Só aparência. Pior é que parecem acreditar na própria tolice. O poeta fala de
uma hipocrisia massificada, de um país que vive uma estranha forma de negar a
si mesmo, uma negação patriótica em lógica macunaímica, quem entende isso? Daí
precisamos educar o Brasil, comprando professores e livros para “assimilarmos
finas culturas” e não fazer feio quando formos passear em Miami (na época de
Drummond era Paris, mas até no deslumbramento o país decaiu...). E tudo isso
realizado entre o cabaré e a subvenção às elites, algo que não mudou muito.
A sátira poética
continua naquele rançoso tom ufanista que a gente aprendia na escola, de
“Amazonas inenarráveis”. Lembro da minha professora de geografia estufando o
peito e dizendo em aula sobre o nosso descomunal rio: “o Amazonas é o maior rio
do mundo... Em volume d´água!”. Nossas revoluções também se apresentam como
monumentais e é difícil não perder o fôlego rindo, como nos últimos dias, vendo
na televisão uns patetas bloqueando estradas, lunáticos e perigosos
patrioteiros urrando barbaridades com crianças no colo, ou em roda, de mãos
dadas, cantando o Hino Nacional oficial para um pneu ou fazendo a saudação nazifascista,
ou ainda percorrendo, heroica e amareladamente, achatados num para-brisas de
caminhão por estradas país afora, a cena do ano: “Brasil acima de tudo!”.

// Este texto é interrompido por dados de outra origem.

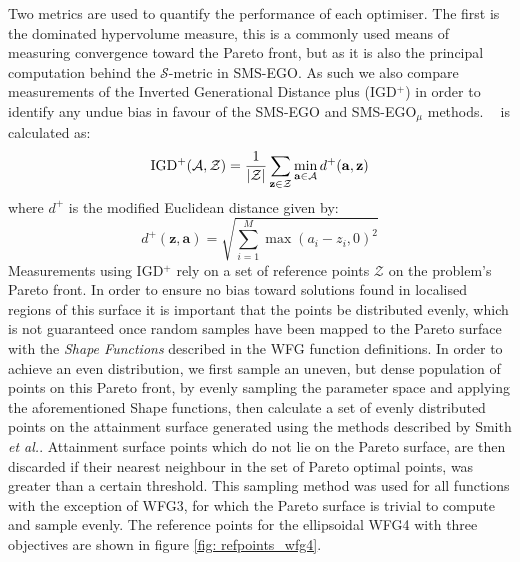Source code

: \documentclass[conference]{IEEEtran}
\makeatletter
\DeclarePairedDelimiter\abs{\lvert}{\rvert}%
\newcommand{\attainmentfront}{\mathcal{A}}
\newcommand{\nobj}{M}
\DeclareMathOperator*{\igdp}{IGD^{+}}
\newcommand\hpv{dominated hypervolume\xspace}
\newcommand\smsego{SMS-EGO\xspace}
\newcommand\smsegomu{SMS-EGO$_{\mu}$\xspace}
\newcommand\igd{IGD$^+$\xspace}
\newcommand{\pigdref}{\mathcal{Z}}
\newcommand*{\etal}{\textit{et al.}\@\xspace}
\makeatother
\begin{document}
Two metrics are used to quantify the performance of each optimiser. The first is the \hpv measure, this is a commonly used means of measuring convergence toward the Pareto front, but as it is also the principal computation behind the $\mathcal{S}$-metric in \smsego. As such we also compare measurements of the Inverted Generational Distance plus (\igd) \cite{ishibuchi2015modified} in order to identify any undue bias in favour of the \smsego and \smsegomu methods. $\igdp$ is calculated as:
\begin{equation}
    \igdp(\attainmentfront, \pigdref) = \frac{1}{\abs{\pigdref}}
    \sum_{\mathbf{z}\in\pigdref} \min_{\mathbf{a}\in \attainmentfront} d^{+}(\mathbf{a}, \mathbf{z})
\end{equation}
where $d^{+}$ is the modified Euclidean distance given by:
\begin{equation}
    d^+(\mathbf{z}, \mathbf{a}) = \sqrt{\sum^{\nobj}_{i=1}\max(a_i - z_i, 0)^2}
\end{equation}
Measurements using \igd rely on a set of reference points $\pigdref$ on the problem's Pareto front. In order to ensure no bias toward solutions found in localised regions of this surface it is important that the points be distributed evenly, which is not guaranteed once random samples have been mapped to the Pareto surface with the \textit{Shape Functions} described in the WFG function definitions. In order to achieve an even distribution, we first sample an uneven, but dense population of points on this Pareto front, by evenly sampling the parameter space and applying the aforementioned Shape functions, then calculate a set of evenly distributed points on the attainment surface generated using the methods described by Smith \etal \cite{smith2004dominance}. Attainment surface points which do not lie on the Pareto surface, are then discarded if their nearest neighbour in the set of Pareto optimal points, was greater than a certain threshold. This sampling method was used for all functions with the exception of WFG3, for which the Pareto surface is trivial to compute and sample evenly. The reference points for the ellipsoidal WFG4 with three objectives are shown in figure \ref{fig: refpoints_wfg4}.  
\end{document}
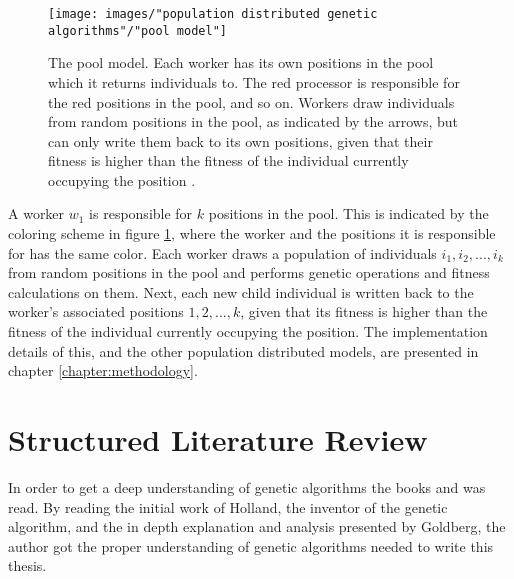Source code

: \begin{figure}[h!]
\begin{center}
\texttt{[image: images/"population distributed genetic algorithms"/"pool model"]}
\caption{The pool model. Each worker has its own positions in the pool which it returns individuals to. The red processor is responsible for the red positions in the pool, and so on. Workers draw individuals from random positions in the pool, as indicated by the arrows, but can only write them back to its own positions, given that their fitness is higher than the fitness of the individual currently occupying the position \citep{Gong}.}
\label{Pool Model}
\end{center}
\end{figure}


\noindent A worker $w_1$ is responsible for $k$ positions in the pool. This is indicated by the coloring scheme in figure \ref{Pool Model}, where the worker and the positions it is responsible for has the same color. Each worker draws a population of individuals $i_1, i_2,...,i_k$ from random positions in the pool and performs genetic operations and fitness calculations on them. Next, each new child individual is written back to the worker's associated positions $1, 2,...,k$, given that its fitness is higher than the fitness of the individual currently occupying the position. The implementation details of this, and the other population distributed models, are presented in chapter \ref{chapter:methodology}.\\


\section{Structured Literature Review}\label{section:slr}
In order to get a deep understanding of genetic algorithms the books \cite{Holland} and \cite{Goldberg} was read. By reading the initial work of Holland, the inventor of the genetic algorithm, and the in depth explanation and analysis presented by Goldberg, the author got the proper understanding of genetic algorithms needed to write this thesis.\\

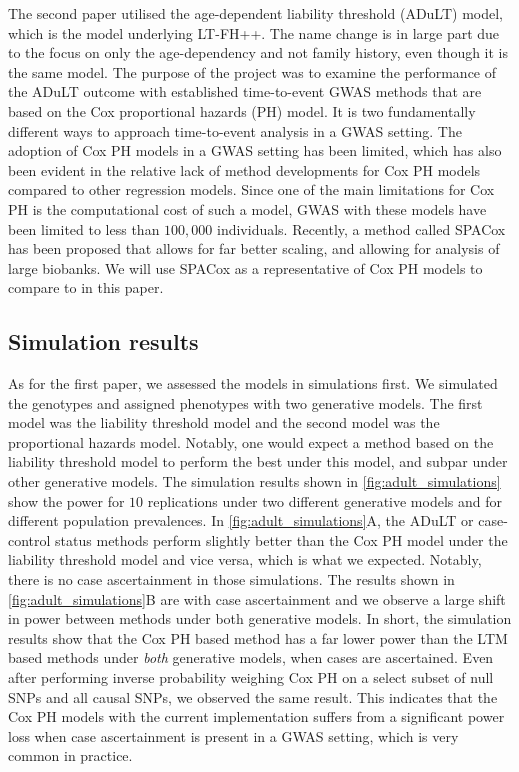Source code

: The second paper utilised the age-dependent liability threshold (ADuLT) model, which is the model underlying LT-FH++. The name change is in large part due to the focus on only the age-dependency and not family history, even though it is the same model. The purpose of the project was to examine the performance of the ADuLT outcome with established time-to-event GWAS methods that are based on the Cox proportional hazards (PH) model. It is two fundamentally different ways to approach time-to-event analysis in a GWAS setting. The adoption of Cox PH models in a GWAS setting has been limited, which has also been evident in the relative lack of method developments for Cox PH models compared to other regression models. Since one of the main limitations for Cox PH is the computational cost of such a model, GWAS with these models have been limited to less than $ 100,000 $ individuals. Recently, a method called SPACox \cite{bi2020fast} has been proposed that allows for far better scaling, and allowing for analysis of large biobanks. We will use SPACox as a representative of Cox PH models to compare to in this paper.

\subsection{Simulation results}

As for the first paper, we assessed the models in simulations first. We simulated the genotypes and assigned phenotypes with two generative models. The first model was the liability threshold model and the second model was the proportional hazards model. Notably, one would expect a method based on the liability threshold model to perform the best under this model, and subpar under other generative models. The simulation results shown in \cref{fig:adult_simulations} show the power for $ 10 $ replications under two different generative models and for different population prevalences. In \cref{fig:adult_simulations}A, the ADuLT or case-control status methods perform slightly better than the Cox PH model under the liability threshold model and vice versa, which is what we expected. Notably, there is no case ascertainment in those simulations. The results shown in \cref{fig:adult_simulations}B are with case ascertainment and we observe a large shift in power between methods under both generative models. In short, the simulation results show that the Cox PH based method has a far lower power than the LTM based methods under \textit{both} generative models, when cases are ascertained. Even after performing inverse probability weighing Cox PH on a select subset of null SNPs and all causal SNPs, we observed the same result. This indicates that the Cox PH models with the current implementation suffers from a significant power loss when case ascertainment is present in a GWAS setting, which is very common in practice.

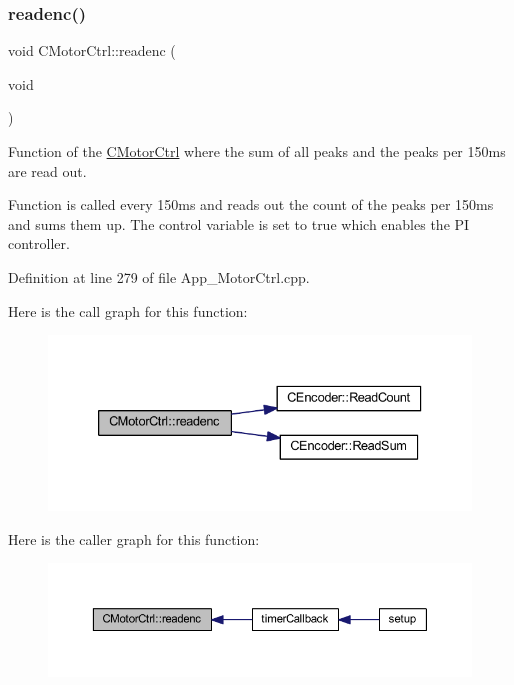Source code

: \subsubsection{\texorpdfstring{readenc()}{readenc()}}
{\footnotesize\ttfamily void C\+Motor\+Ctrl\+::readenc (\begin{DoxyParamCaption}\item[{void}]{ }\end{DoxyParamCaption})}



Function of the \mbox{\hyperlink{class_c_motor_ctrl}{C\+Motor\+Ctrl}} where the sum of all peaks and the peaks per 150ms are read out. 

Function is called every 150ms and reads out the count of the peaks per 150ms and sums them up. The control variable is set to true which enables the PI controller. 

Definition at line 279 of file App\+\_\+\+Motor\+Ctrl.\+cpp.

Here is the call graph for this function\+:
\nopagebreak
\begin{figure}[H]
\begin{center}
\leavevmode
\includegraphics[width=333pt]{class_c_motor_ctrl_a8a76501cf8eaa85c5131bde5f33b6699_cgraph}
\end{center}
\end{figure}
Here is the caller graph for this function\+:
\nopagebreak
\begin{figure}[H]
\begin{center}
\leavevmode
\includegraphics[width=350pt]{class_c_motor_ctrl_a8a76501cf8eaa85c5131bde5f33b6699_icgraph}
\end{center}
\end{figure}
\mbox{\label{class_c_motor_ctrl_a63e5dd36be027fe8a5e1acee5c1322c8}} 
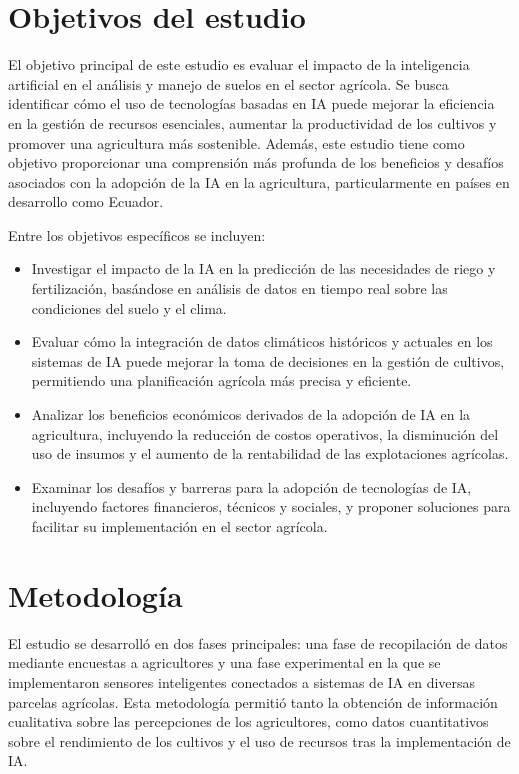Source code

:\documentclass[9pt,twocolumn,twoside]{opticajnl}
\begin{document}
\section{Objetivos del estudio}
El objetivo principal de este estudio es evaluar el impacto de la inteligencia artificial en el análisis y manejo de suelos en el sector agrícola. Se busca identificar cómo el uso de tecnologías basadas en IA puede mejorar la eficiencia en la gestión de recursos esenciales, aumentar la productividad de los cultivos y promover una agricultura más sostenible. Además, este estudio tiene como objetivo proporcionar una comprensión más profunda de los beneficios y desafíos asociados con la adopción de la IA en la agricultura, particularmente en países en desarrollo como Ecuador.

Entre los objetivos específicos se incluyen:
\begin{itemize}
    \item Investigar el impacto de la IA en la predicción de las necesidades de riego y fertilización, basándose en análisis de datos en tiempo real sobre las condiciones del suelo y el clima.
    \item Evaluar cómo la integración de datos climáticos históricos y actuales en los sistemas de IA puede mejorar la toma de decisiones en la gestión de cultivos, permitiendo una planificación agrícola más precisa y eficiente.
    \item Analizar los beneficios económicos derivados de la adopción de IA en la agricultura, incluyendo la reducción de costos operativos, la disminución del uso de insumos y el aumento de la rentabilidad de las explotaciones agrícolas.
    \item Examinar los desafíos y barreras para la adopción de tecnologías de IA, incluyendo factores financieros, técnicos y sociales, y proponer soluciones para facilitar su implementación en el sector agrícola.
\end{itemize}

\section{Metodología}
El estudio se desarrolló en dos fases principales: una fase de recopilación de datos mediante encuestas a agricultores y una fase experimental en la que se implementaron sensores inteligentes conectados a sistemas de IA en diversas parcelas agrícolas. Esta metodología permitió tanto la obtención de información cualitativa sobre las percepciones de los agricultores, como datos cuantitativos sobre el rendimiento de los cultivos y el uso de recursos tras la implementación de IA.
\end{document}
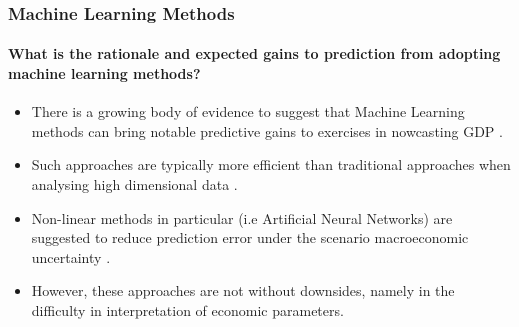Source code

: \begin{frame}

    \frametitle{Machine Learning Methods}
    \framesubtitle{What is the rationale and expected gains to prediction from adopting machine learning methods?}

    \begin{itemize}
        \item There is a growing body of evidence to suggest that Machine Learning methods can bring notable predictive gains to exercises in nowcasting GDP 
        \parencite{kant}. 
        \item Such approaches are typically more efficient  than traditional approaches when analysing high dimensional data \parencite{kapetanios}. 
        \item Non-linear methods in particular (i.e Artificial Neural Networks) are suggested to reduce prediction error under the scenario macroeconomic uncertainty \parencite{coulombe}.
        \item However, these approaches are not without downsides, namely in the difficulty in interpretation of economic parameters.
        
    \end{itemize}

\end{frame}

Crônica do absurdo que só agudiza o que Tom Jobim dizia, “O Brasil não é para
principiantes”; ou o que Elis cantou, de Aldir Blanc e Maurício Tapajós, “O
Brazil não merece o Brasil. O Brazil tá matando o Brasil”.
No Hino Nacional
de Drummond somos o país em que as tarefas estão por fazer, urgentes e
inadiáveis. Mas não é preciso tanta pressa assim, as coisas se ajeitam, no fim
tudo dá certo. Assim fica “difícil compreender o que querem esses homens, por
que motivo eles se ajuntaram e qual a razão de seus sofrimentos”.
O poeta
recomenda que esqueçamos o Brasil, “ele quer repousar de nossos terríveis
carinhos. O Brasil não nos quer! Está farto de nós!”, “Nenhum Brasil existe. E
acaso existirão os brasileiros?”
Mario de Andrade
cobrava de Drummond uma postura mais nacionalista. Não que o poeta desprezasse
o Brasil, longe disso, na verdade o Brasil era um enigma para ele. Antes de
tudo, Drummond era mineiro.
Mas não fiquemos no pessimismo, o mal maior foi afastado e milhões foram para as ruas comemorar com todo desespero e confiança possíveis. Foi bonito de ver. Tenho quase certeza que Drummond disfarçasse neste momento um meio sorriso, ainda que com alguma ruga de preocupação, nos perceberia taciturnos, mas nutrindo grandes esperanças. No escuro é permitido sorrir. “O presente é tão grande, não nos afastemos, Não nos afastemos muito, vamos de mãos dadas”.
Hino Nacional
Precisamos
descobrir o Brasil!
Escondido atrás das florestas,
com a água dos rios no meio,
o Brasil está dormindo, coitado.
Precisamos colonizar o Brasil.
O que faremos importando francesas
muito louras, de pele macia,
alemãs gordas, russas nostálgicas para
garçonnettes dos restaurantes noturnos.
E virão sírias fidelíssimas.
Não convém desprezar as japonesas.
Precisamos educar o Brasil.
Compraremos professores e livros,
assimilaremos finas culturas,
abriremos dancings e subvencionaremos as elites.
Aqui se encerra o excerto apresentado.